內個,話說今年冬天不是很冷啊,但是發燒生病的人很多,各位書友,好好照看身體啊!切莫像俺那樣,病了真痛苦!
牢房里永遠都散發著一股腐爛的味道,潮濕的環境哪怕是在冬天也不會讓人覺得干燥。那股撲鼻的臭味,讓每個第一次踏入大牢的人,都有忍不住要作嘔的沖動。昏黃的燈光掛在墻壁上,照耀著那些早已發黑的石頭,用那一點點光芒,給陰暗的牢房帶來一絲光亮。
往日眼睛長在頭頂上的牢頭,今天就像是換了個人似的,點頭哈腰的站在牢房門口,陪著笑臉,迎接兩個人走了進來。這兩人,一個穿著深藍色大氅,把自己有些單薄的身體包裹的緊緊的,臉上的胡須和皺紋出賣了他的年紀,只不過看起來精神十分矍鑠,眉宇之間有一股說不出的氣魄;他身側是個中年人,愁眉不展,厚重的紅色錦袍在昏暗的燈光下根本看不清是哪種紅色!

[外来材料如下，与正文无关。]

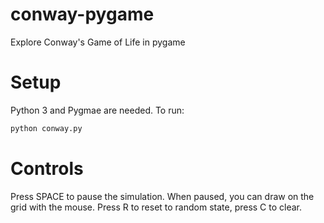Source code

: # conway-pygame
Explore Conway's Game of Life in pygame
# Setup
Python 3 and Pygmae are needed.
To run:
```bash
python conway.py
```
# Controls
Press SPACE to pause the simulation. When paused, you can draw on the grid with the mouse. Press R to reset to random state, press C to clear.
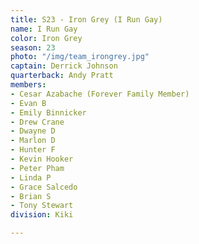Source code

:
 ```yaml
---
title: S23 - Iron Grey (I Run Gay)
name: I Run Gay
color: Iron Grey
season: 23
photo: "/img/team_irongrey.jpg"
captain: Derrick Johnson
quarterback: Andy Pratt
members:
- Cesar Azabache (Forever Family Member)
- Evan B
- Emily Binnicker
- Drew Crane
- Dwayne D
- Marlon D
- Hunter F
- Kevin Hooker
- Peter Pham
- Linda P
- Grace Salcedo
- Brian S
- Tony Stewart
division: Kiki

---
```

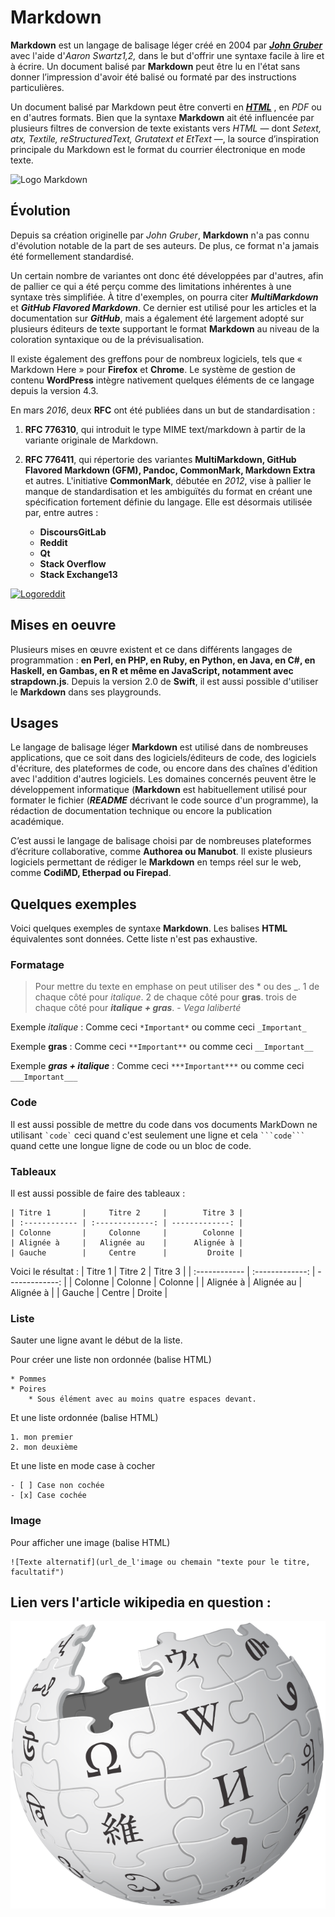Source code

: [\\]: <> (Ce document est une reproduction\résumé d'une page Wikipedia) 
# Markdown 

**Markdown** est un langage de balisage léger créé en 2004 par [***John Gruber***](https://fr.wikipedia.org/wiki/John_Gruber) avec l'aide d'*Aaron Swartz1,2,* dans le but d'offrir une syntaxe facile à lire et à écrire. Un document balisé par **Markdown** peut être lu en l'état sans donner l’impression d'avoir été balisé ou formaté par des instructions particulières.

Un document balisé par Markdown peut être converti en
 [***HTML***](https://fr.wikipedia.org/wiki/Hypertext_Markup_Language#:~:text=Le%20HyperText%20Markup%20Language%2C%20g%C3%A9n%C3%A9ralement,pour%20repr%C3%A9senter%20les%20pages%20web.)
, en *PDF* ou en d'autres formats. Bien que la syntaxe **Markdown** ait été influencée par plusieurs filtres de conversion de texte existants vers *HTML* — dont *Setext, atx, Textile, reStructuredText, Grutatext et EtText* —, la source d’inspiration principale du Markdown est le format du courrier électronique en mode texte.

![Logo Markdown](https://www.svgrepo.com/show/354040/markdown.svg)

## Évolution 
Depuis sa création originelle par *John Gruber*, **Markdown** n'a pas connu d'évolution notable de la part de ses auteurs. De plus, ce format n'a jamais été formellement standardisé.

Un certain nombre de variantes ont donc été développées par d'autres, afin de pallier ce qui a été perçu comme des limitations inhérentes à une syntaxe très simplifiée. À titre d'exemples, on pourra citer ***MultiMarkdown*** et ***GitHub Flavored Markdown***. Ce dernier est utilisé pour les articles et la documentation sur ***GitHub***, mais a également été largement adopté sur plusieurs éditeurs de texte supportant le format **Markdown** au niveau de la coloration syntaxique ou de la prévisualisation.

Il existe également des greffons pour de nombreux logiciels, tels que « Markdown Here » pour **Firefox** et **Chrome**. Le système de gestion de contenu **WordPress** intègre nativement quelques éléments de ce langage depuis la version 4.3.

En mars *2016*, deux **RFC** ont été publiées dans un but de standardisation :

1. **RFC 776310**, qui introduit le type MIME text/markdown à partir de la variante originale de Markdown.

2. **RFC 776411**, qui répertorie des variantes **MultiMarkdown, GitHub
Flavored Markdown (GFM), Pandoc, CommonMark, Markdown Extra** et autres.
L'initiative **CommonMark**, débutée en *2012*, vise à pallier le manque de standardisation et les ambiguïtés du format en créant une spécification fortement définie du langage. Elle est désormais utilisée par, entre autres :
      * **DiscoursGitLab**
      * **Reddit**
      * **Qt**
      * **Stack Overflow**
      * **Stack Exchange13**

[![Logoreddit](https://pbs.twimg.com/card_img/1578366606559875072/VfnjWVO2?format=png&name=360x360)](https://www.reddit.com/)

## Mises en oeuvre
Plusieurs mises en œuvre existent et ce dans différents langages de programmation : **en Perl, en PHP, en Ruby, en Python, en Java, en C#, en Haskell, en Gambas, en R et même en JavaScript, notamment avec strapdown.js**. Depuis la version 2.0 de **Swift**, il est aussi possible d'utiliser le **Markdown** dans ses playgrounds.

## Usages 
Le langage de balisage léger **Markdown** est utilisé dans de nombreuses applications, que ce soit dans des logiciels/éditeurs de code, des logiciels d'écriture, des plateformes de code, ou encore dans des chaînes d'édition avec l'addition d'autres logiciels. Les domaines concernés peuvent être le développement informatique (**Markdown** est habituellement utilisé pour formater le fichier (***README*** décrivant le code source d'un programme), la rédaction de documentation technique ou encore la publication académique.

C’est aussi le langage de balisage choisi par de nombreuses plateformes d’écriture collaborative, comme **Authorea ou Manubot**. Il existe plusieurs logiciels permettant de rédiger le **Markdown** en temps réel sur le web, comme **CodiMD, Etherpad ou Firepad**.

## Quelques exemples 
Voici quelques exemples de syntaxe **Markdown**. Les balises **HTML** équivalentes sont données. Cette liste n'est pas exhaustive.
### **Formatage**
>Pour mettre du texte en emphase on peut utiliser des * ou des _. 1 de chaque côté pour *italique*. 2 de chaque côté pour **gras**. trois de chaque côté pour ***italique + gras***.  - *Vega laliberté*

Exemple _italique_ :
Comme ceci `*Important*` ou comme ceci `_Important_` 

Exemple __gras__ :
Comme ceci `**Important**` ou comme ceci `__Important__`

Exemple ___gras + italique___ :
Comme ceci `***Important***` ou comme ceci `___Important___`

### **Code**
Il est aussi possible de mettre du code dans vos documents MarkDown ne utilisant `` `code` `` ceci quand c'est seulement une ligne et cela `` ```code``` `` quand cette une longue ligne de code ou un bloc de code.

### **Tableaux**
Il est aussi possible de faire des tableaux :
```
| Titre 1       |     Titre 2     |        Titre 3 |
| :------------ | :-------------: | -------------: |
| Colonne       |     Colonne     |        Colonne |
| Alignée à     |   Alignée au    |      Alignée à |
| Gauche        |     Centre      |         Droite | 
```
Voici le résultat :
| Titre 1       |     Titre 2     |        Titre 3 |
| :------------ | :-------------: | -------------: |
| Colonne       |     Colonne     |        Colonne |
| Alignée à     |   Alignée au    |      Alignée à |
| Gauche        |     Centre      |         Droite |

### **Liste**
Sauter une ligne avant le début de la liste.

Pour créer une liste non ordonnée (balise HTML)
```
* Pommes
* Poires
    * Sous élément avec au moins quatre espaces devant.
```
Et une liste ordonnée (balise HTML)
```
1. mon premier
2. mon deuxième
```
Et une liste en mode case à cocher
```
- [ ] Case non cochée
- [x] Case cochée
```
### **Image**
Pour afficher une image (balise HTML)
```
![Texte alternatif](url_de_l'image ou chemain "texte pour le titre, facultatif")
```
## Lien vers l'article wikipedia en question : 
[![wikipedia logo](./Wikipedia-logo-v2.svg.png)](https://fr.wikipedia.org/wiki/Markdown)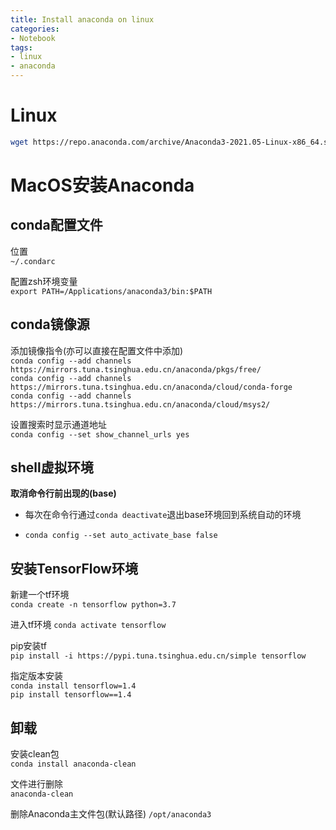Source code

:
 ```yaml
---
title: Install anaconda on linux
categories:
- Notebook
tags:
- linux
- anaconda
---
```


# Linux

```sh
wget https://repo.anaconda.com/archive/Anaconda3-2021.05-Linux-x86_64.sh
```



# MacOS安装Anaconda

## conda配置文件

位置  
`~/.condarc`

配置zsh环境变量  
`export PATH=/Applications/anaconda3/bin:$PATH`


## conda镜像源

添加镜像指令(亦可以直接在配置文件中添加)  
`conda config --add channels https://mirrors.tuna.tsinghua.edu.cn/anaconda/pkgs/free/`  
`conda config --add channels https://mirrors.tuna.tsinghua.edu.cn/anaconda/cloud/conda-forge`  
`conda config --add channels https://mirrors.tuna.tsinghua.edu.cn/anaconda/cloud/msys2/`  

设置搜索时显示通道地址  
`conda config --set show_channel_urls yes`



## shell虚拟环境

**取消命令行前出现的(base)**

- 每次在命令行通过`conda deactivate`退出base环境回到系统自动的环境

- `conda config --set auto_activate_base false`



## 安装TensorFlow环境

新建一个tf环境  
`conda create -n tensorflow python=3.7`

进入tf环境
`conda activate tensorflow`

pip安装tf  
`pip install -i https://pypi.tuna.tsinghua.edu.cn/simple tensorflow`

指定版本安装  
`conda install tensorflow=1.4`  
`pip install tensorflow==1.4`


## 卸载

安装clean包  
`conda install anaconda-clean`

文件进行删除  
`anaconda-clean`

删除Anaconda主文件包(默认路径)
`/opt/anaconda3`

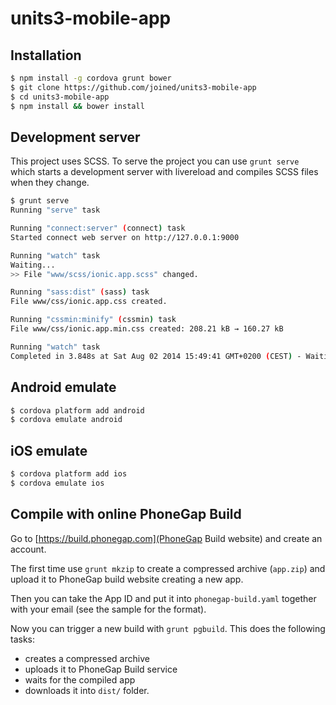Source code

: units3-mobile-app
=====================

## Installation

```bash
$ npm install -g cordova grunt bower
$ git clone https://github.com/joined/units3-mobile-app
$ cd units3-mobile-app
$ npm install && bower install
```

## Development server

This project uses SCSS. To serve the project you can use `grunt serve` which starts a development server
with livereload and compiles SCSS files when they change.

```bash
$ grunt serve
Running "serve" task

Running "connect:server" (connect) task
Started connect web server on http://127.0.0.1:9000

Running "watch" task
Waiting...
>> File "www/scss/ionic.app.scss" changed.

Running "sass:dist" (sass) task
File www/css/ionic.app.css created.

Running "cssmin:minify" (cssmin) task
File www/css/ionic.app.min.css created: 208.21 kB → 160.27 kB

Running "watch" task
Completed in 3.848s at Sat Aug 02 2014 15:49:41 GMT+0200 (CEST) - Waiting...
```

## Android emulate

```bash
$ cordova platform add android
$ cordova emulate android
```

## iOS emulate

```bash
$ cordova platform add ios
$ cordova emulate ios
```

## Compile with online PhoneGap Build

Go to [https://build.phonegap.com](PhoneGap Build website) and create an account.

The first time use `grunt mkzip` to create a compressed archive (`app.zip`) and upload it to PhoneGap build website
creating a new app.

Then you can take the App ID and put it into `phonegap-build.yaml` together with your email (see the sample for the format).

Now you can trigger a new build with `grunt pgbuild`. This does the following tasks:

+ creates a compressed archive
+ uploads it to PhoneGap Build service
+ waits for the compiled app
+ downloads it into `dist/` folder.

牢頭忙前忙后的招呼著兩人走進牢房,徑直朝最深處走去。一路上,關押在各個牢房里的人,知道是有大人物來了,抱門喊冤的有之,哭泣求饒的有之,破口大罵的也有之。這兩人卻不為所動,隨著牢頭一路走到盡頭。
牢頭踮起腳尖,把火把插在墻壁的燈環上,道了聲無禮,開了旁邊牢房的門,便遠遠走開。這間牢房看起來要比別的牢房都要干凈一些,一個妙齡少女,正靠著那張破爛的木板床坐著,牢房里陰冷無比,她身上的衣衫有些單薄,蜷縮著身體,看起來有些無助,可臉上的神色卻是淡定無比。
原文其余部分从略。